Activity => The string "newcommand" appears in some lines of the entries that follow; copy each such line.

(Records from a dataset)
┌────────
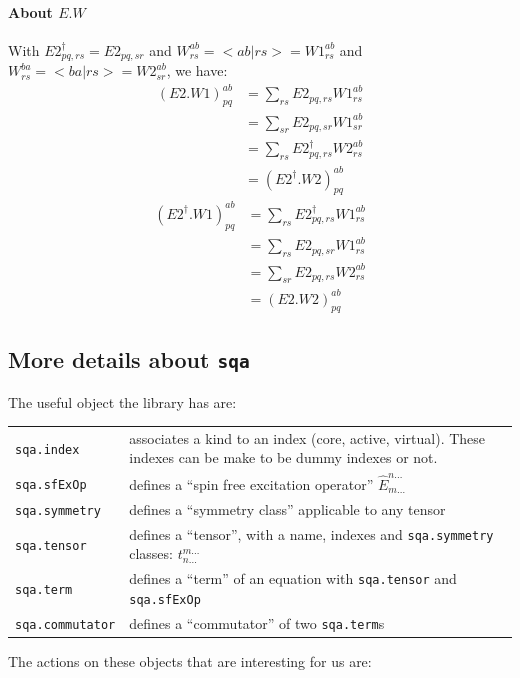 \documentclass{article}
\newcommand  \equ[2]       {\begin{align}#2\label{#1}\end{align}}
\newcommand  \var[1]       {\texttt{#1}}
\newcommand  \E[2]         {\hat{E}_{#1}^{#2}}
\begin{document}
\paragraph{About $E.W$}

With $E2^\dagger_{pq,rs}=E2_{pq,sr}$ and $W^{ab}_{rs}=<ab|rs>=W1^{ab}_{rs}$ and $W^{ba}_{rs}=<ba|rs>=W2^{ab}_{sr}$, we have:
\equ{ }{
  (E2.W1)^{ab}_{pq}
  & =\sum_{rs} E2_{pq,rs} W1^{ab}_{rs}
 \nonumber\\
 & =\sum_{sr} E2_{pq,sr} W1^{ab}_{sr}
 \nonumber\\
 & =\sum_{rs} E2^\dagger_{pq,rs} W2^{ab}_{rs}
 \nonumber\\
 & =(E2^\dagger.W2)^{ab}_{pq}
}
\equ{ }{
  (E2^\dagger.W1)^{ab}_{pq}
  & =\sum_{rs} E2^\dagger_{pq,rs} W1^{ab}_{rs}
 \nonumber\\
 & =\sum_{rs} E2_{pq,sr} W1^{ab}_{rs}
 \nonumber\\
 & =\sum_{sr} E2_{pq,rs} W2^{ab}_{rs}
 \nonumber\\
 & =(E2.W2)^{ab}_{pq}
}

\subsection{More details about \var{sqa}}

The useful object the library has are:

\noindent
\begin{tabularx}{\linewidth}{lX}
  \var{sqa.index}      & associates a kind to an index (core, active, virtual).
                         These indexes can be make to be dummy indexes or not.\\
  \var{sqa.sfExOp}     & defines a ``spin free excitation operator'' $\E{m\dots}{n\dots}$ \\
  \var{sqa.symmetry}   & defines a ``symmetry class'' applicable to any tensor  \\
  \var{sqa.tensor}     & defines a ``tensor'', with a name, indexes and \var{sqa.symmetry} classes: $t^{m\dots}_{n\dots}$  \\
  \var{sqa.term}       & defines a ``term'' of an equation with \var{sqa.tensor} and \var{sqa.sfExOp} \\
  \var{sqa.commutator} & defines a ``commutator'' of two \var{sqa.term}s  \\
\end{tabularx}

\vspace{.5cm}
\noindent
The actions on these objects that are interesting for us are:
\end{document}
└────────
Exercise solution =>
\newcommand  \equ[2]       {\begin{align}#2\label{#1}\end{align}}
\newcommand  \var[1]       {\texttt{#1}}
\newcommand  \E[2]         {\hat{E}_{#1}^{#2}}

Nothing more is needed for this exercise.